Leave a Comment (12) ↓

10 Comments

  1. Humberto September 4, 2015

    It clear that the Effectiveness Check must be done by the owner of the system where the deviation was found once the Corrective and Preventive Actions were closed.
    Then, the deviation is already closed – with last action performed – when the effectiveness check is performed.
    Right?
    If the Effectiveness check is a review of metrics to find if the issue was effectively solved. Is not this an approach really close to a KPI? Then What is the difference?
    I hope to hear about you soon.
    Ciao!

    reply
    • Rob Packard November 6, 2015

      Thank you Humberto. The effectiveness check should probably not be done by the owner of the system. It should be reviewed by an independent person–probably an internal auditor or owner of the CAPA process. Using metrics is the same as using Key Process Indicators (KPIs), but not every company uses KPIs–especially for non-production processes.

      reply
  2. Henry Zelman November 8, 2017

    Rob,
    I think you nailed the key elements of a CAPA effectiveness check plan. About the only thing I would add to your blog is where you mention audit criteria is the plan needs to be defensible when audited. Thanks.

    reply
  3. Rob Packard December 3, 2017

    Dear Henry,
    Thank you for your feedback on the CAPA plans. You are correct that you need to be able to defend your CAPA plan to an auditor. However, that’s not actually a requirement of regulators or the Standard. The way you “defend” you plan is to demonstrate effectiveness. I recommend using quantitative metrics to demonstrate effectiveness. Effectiveness check are a requirement of the standard and the regulations. That was the primary focus of this article.
    Rob

    reply
  4. Michelle January 4, 2018

    What are your thoughts on performing an effectiveness check for a CAPA initiated by a single one-time occurring high-impact non-conformity that escaped QC inspection? Due to the low frequency, it’s hard to show improvement, Even one customer complaint would fail our CAPA effectiveness check and if no customers complain, it could be a fluke rather than effectiveness. An effectiveness check based on internal QC data is also challenging: how do we measure improved detection and delineate from manufacturing error rate?
    Looking forward to your reply!

    reply
    • Rob Packard February 18, 2018

      This type of effectiveness check is often required by 8D responses in automotive companies. If the process is manual, then you need to provide retraining of inspectors and test their competency. You do this by providing a bunch of samples to inspect, but there are a few “red herrings” in the bunch for the inspector to catch. The key is to not tell them how many defects there are and to keep the frequency small (e.g., 1-5%). If the process is automated, then you would create test articles to use as positive and negative controls. The automated system would be validated to catch the error, and then you would run the test articles before and after each shift at start-up. This will verify that the automated inspection can catch the mistakes. This is often a useful tool for automated optical inspection systems in the manufacture of PCBs.

      reply
  5. Steve Jones March 15, 2018

    How do verify effectiveness for something that may have been overlooked during testing. Corrective Action is to re-do the testing with the missing test component, but how do you verify it was effective if it doesn’t change anything for the device itself.

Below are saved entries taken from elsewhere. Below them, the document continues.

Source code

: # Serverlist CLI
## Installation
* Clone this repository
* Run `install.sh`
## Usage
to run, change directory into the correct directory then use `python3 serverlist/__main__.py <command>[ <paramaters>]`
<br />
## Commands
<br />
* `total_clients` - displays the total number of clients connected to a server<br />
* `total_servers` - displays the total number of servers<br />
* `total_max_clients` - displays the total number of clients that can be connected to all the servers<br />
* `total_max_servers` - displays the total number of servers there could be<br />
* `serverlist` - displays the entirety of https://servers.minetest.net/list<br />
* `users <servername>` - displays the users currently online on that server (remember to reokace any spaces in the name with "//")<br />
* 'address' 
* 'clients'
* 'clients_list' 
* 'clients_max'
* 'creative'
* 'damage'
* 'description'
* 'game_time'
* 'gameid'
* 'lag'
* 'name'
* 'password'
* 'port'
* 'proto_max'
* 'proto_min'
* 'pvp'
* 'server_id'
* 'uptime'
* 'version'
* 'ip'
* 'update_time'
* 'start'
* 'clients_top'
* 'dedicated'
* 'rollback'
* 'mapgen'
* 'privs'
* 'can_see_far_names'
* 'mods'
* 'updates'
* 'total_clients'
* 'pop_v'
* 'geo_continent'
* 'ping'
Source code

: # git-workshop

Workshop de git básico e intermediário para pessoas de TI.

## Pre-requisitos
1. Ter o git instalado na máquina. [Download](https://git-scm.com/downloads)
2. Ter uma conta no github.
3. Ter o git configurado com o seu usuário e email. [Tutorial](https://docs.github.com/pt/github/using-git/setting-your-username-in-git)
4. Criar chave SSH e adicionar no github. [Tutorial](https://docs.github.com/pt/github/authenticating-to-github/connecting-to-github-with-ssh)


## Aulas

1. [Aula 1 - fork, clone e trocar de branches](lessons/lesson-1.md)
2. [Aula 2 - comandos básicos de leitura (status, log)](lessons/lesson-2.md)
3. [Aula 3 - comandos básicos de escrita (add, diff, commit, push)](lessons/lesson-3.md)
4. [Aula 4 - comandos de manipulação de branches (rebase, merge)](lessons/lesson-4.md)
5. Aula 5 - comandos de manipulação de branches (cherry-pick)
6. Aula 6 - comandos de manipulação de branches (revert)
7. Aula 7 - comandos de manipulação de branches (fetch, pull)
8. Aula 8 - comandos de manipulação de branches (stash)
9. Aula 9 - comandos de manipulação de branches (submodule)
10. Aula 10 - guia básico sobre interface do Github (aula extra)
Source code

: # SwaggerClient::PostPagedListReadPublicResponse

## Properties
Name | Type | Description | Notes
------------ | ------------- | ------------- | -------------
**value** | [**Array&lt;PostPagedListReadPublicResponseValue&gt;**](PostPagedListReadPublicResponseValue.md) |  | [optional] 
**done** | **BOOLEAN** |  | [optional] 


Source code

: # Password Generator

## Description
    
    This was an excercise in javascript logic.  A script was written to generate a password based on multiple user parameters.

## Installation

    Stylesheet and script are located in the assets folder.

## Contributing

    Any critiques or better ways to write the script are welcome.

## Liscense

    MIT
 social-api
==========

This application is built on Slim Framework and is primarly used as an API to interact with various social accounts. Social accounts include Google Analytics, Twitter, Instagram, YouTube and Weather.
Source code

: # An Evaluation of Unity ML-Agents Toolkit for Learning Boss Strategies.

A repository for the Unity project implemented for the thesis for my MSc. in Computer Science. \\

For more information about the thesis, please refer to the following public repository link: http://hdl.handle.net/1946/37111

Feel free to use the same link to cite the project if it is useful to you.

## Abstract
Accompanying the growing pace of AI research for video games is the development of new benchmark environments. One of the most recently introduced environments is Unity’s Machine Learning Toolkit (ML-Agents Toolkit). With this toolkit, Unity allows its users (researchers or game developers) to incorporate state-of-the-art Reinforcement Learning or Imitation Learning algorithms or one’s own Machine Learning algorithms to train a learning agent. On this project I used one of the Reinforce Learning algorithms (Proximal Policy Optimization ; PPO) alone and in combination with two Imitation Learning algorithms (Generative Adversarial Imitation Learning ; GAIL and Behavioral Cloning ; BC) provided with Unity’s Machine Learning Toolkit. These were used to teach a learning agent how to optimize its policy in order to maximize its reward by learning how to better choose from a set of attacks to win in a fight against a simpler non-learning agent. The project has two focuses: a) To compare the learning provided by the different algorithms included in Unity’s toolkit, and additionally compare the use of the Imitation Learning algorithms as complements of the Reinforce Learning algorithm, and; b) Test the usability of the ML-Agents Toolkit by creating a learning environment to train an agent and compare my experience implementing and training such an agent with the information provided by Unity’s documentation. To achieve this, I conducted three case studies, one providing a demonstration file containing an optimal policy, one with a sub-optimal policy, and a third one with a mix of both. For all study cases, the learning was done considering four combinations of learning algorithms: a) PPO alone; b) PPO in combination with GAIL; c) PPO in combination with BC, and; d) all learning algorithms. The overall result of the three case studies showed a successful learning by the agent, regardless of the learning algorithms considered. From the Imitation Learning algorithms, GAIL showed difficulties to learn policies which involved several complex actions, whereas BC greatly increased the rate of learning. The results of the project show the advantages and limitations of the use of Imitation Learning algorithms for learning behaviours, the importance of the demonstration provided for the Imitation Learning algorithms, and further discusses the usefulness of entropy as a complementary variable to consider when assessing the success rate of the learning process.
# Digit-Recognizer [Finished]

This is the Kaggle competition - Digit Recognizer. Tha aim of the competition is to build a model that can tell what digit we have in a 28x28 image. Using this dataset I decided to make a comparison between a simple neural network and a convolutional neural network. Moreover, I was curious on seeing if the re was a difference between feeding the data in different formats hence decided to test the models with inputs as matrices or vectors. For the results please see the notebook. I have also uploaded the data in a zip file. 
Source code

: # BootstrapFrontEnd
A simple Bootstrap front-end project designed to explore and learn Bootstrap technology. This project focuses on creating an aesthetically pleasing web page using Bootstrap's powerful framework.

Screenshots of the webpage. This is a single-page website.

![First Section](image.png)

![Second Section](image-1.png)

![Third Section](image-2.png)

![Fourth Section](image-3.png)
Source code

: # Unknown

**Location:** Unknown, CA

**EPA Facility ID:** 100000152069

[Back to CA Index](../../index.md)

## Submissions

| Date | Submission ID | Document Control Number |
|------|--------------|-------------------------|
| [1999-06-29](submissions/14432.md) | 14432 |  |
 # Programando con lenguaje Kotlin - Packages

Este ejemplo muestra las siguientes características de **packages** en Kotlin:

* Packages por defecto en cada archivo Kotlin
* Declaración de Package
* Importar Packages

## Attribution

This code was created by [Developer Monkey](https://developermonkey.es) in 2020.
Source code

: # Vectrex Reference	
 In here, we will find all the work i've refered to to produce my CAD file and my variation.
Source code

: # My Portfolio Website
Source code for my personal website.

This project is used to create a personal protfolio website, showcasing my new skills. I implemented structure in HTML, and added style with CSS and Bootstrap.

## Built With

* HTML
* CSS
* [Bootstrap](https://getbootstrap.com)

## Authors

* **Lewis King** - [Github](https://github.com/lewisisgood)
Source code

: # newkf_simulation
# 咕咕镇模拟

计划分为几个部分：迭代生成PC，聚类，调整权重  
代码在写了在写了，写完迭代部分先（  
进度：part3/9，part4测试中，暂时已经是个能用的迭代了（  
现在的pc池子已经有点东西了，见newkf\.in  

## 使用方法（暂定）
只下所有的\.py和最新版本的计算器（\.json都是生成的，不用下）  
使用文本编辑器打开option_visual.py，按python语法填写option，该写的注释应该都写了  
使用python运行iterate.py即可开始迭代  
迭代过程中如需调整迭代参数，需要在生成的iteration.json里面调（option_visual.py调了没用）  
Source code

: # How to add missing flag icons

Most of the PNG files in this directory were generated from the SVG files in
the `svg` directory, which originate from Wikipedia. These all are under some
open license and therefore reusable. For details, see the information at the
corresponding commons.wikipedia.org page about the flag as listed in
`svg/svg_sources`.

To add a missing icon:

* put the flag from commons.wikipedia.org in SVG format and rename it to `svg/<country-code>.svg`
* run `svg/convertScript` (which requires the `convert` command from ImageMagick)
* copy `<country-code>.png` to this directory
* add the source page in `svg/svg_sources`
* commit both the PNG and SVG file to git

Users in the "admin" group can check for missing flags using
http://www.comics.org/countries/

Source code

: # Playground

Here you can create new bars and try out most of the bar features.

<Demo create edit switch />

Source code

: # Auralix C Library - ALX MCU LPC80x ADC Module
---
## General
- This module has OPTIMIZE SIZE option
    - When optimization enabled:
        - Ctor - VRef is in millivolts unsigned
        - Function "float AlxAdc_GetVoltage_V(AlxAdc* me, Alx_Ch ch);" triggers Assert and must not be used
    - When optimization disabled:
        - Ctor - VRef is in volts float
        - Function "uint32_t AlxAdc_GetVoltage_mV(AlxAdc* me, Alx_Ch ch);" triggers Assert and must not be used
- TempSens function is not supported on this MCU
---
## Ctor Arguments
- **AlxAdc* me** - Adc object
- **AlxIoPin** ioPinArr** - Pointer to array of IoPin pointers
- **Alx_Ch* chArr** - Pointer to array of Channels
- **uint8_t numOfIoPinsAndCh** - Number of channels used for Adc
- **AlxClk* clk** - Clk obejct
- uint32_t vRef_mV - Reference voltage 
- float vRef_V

    Example – an auditor identified to us we did not test “worst case” scenario (drop test with device open vs closed). We went ahead and tested the worst case scenario. The results of our testing were no different than our original testing results. How do you verify effectiveness associated with a corrective action such as that?

    reply
    • Rob Packard February 3, 2020

      Hi Stephen,
      In this case, it doesn’t sound like you ever got to the root cause. You need to dig deeper using a 5-Why analysis. Why did you forget to test “worst case scenario.” Once you get to the cause, then you might have a better ability to identify whether corrective actions are effective. So far, you only corrected the problem. Retesting is not a corrective action.

      reply
  6. Rabia Naeem May 8, 2018

    What if the CAPA was initiated by an auditor on a procedure? And the procedure solely required revision to add a phrase. How is an effectiveness check performed at that point? And what is an appropriate effectiveness check?

    reply
  7. T. Peterson September 10, 2019

    Rabia,
    The answer to your question depends entirely on the conclusion of the investigation. If the investigation demonstrates the failure mode is an isolated instance (Special Case Failure) then only correction is required. On the other hand, if the investigation demonstrates the failure to be part of a pattern of similar failures (Systemic Failure) the cause must be identified and that would require a corrective action and subsequent Verification of Effectiveness (VoE).

    Is the root cause systemic or special case? That is the question that must be answered before a decision regarding the need for VoE can be made.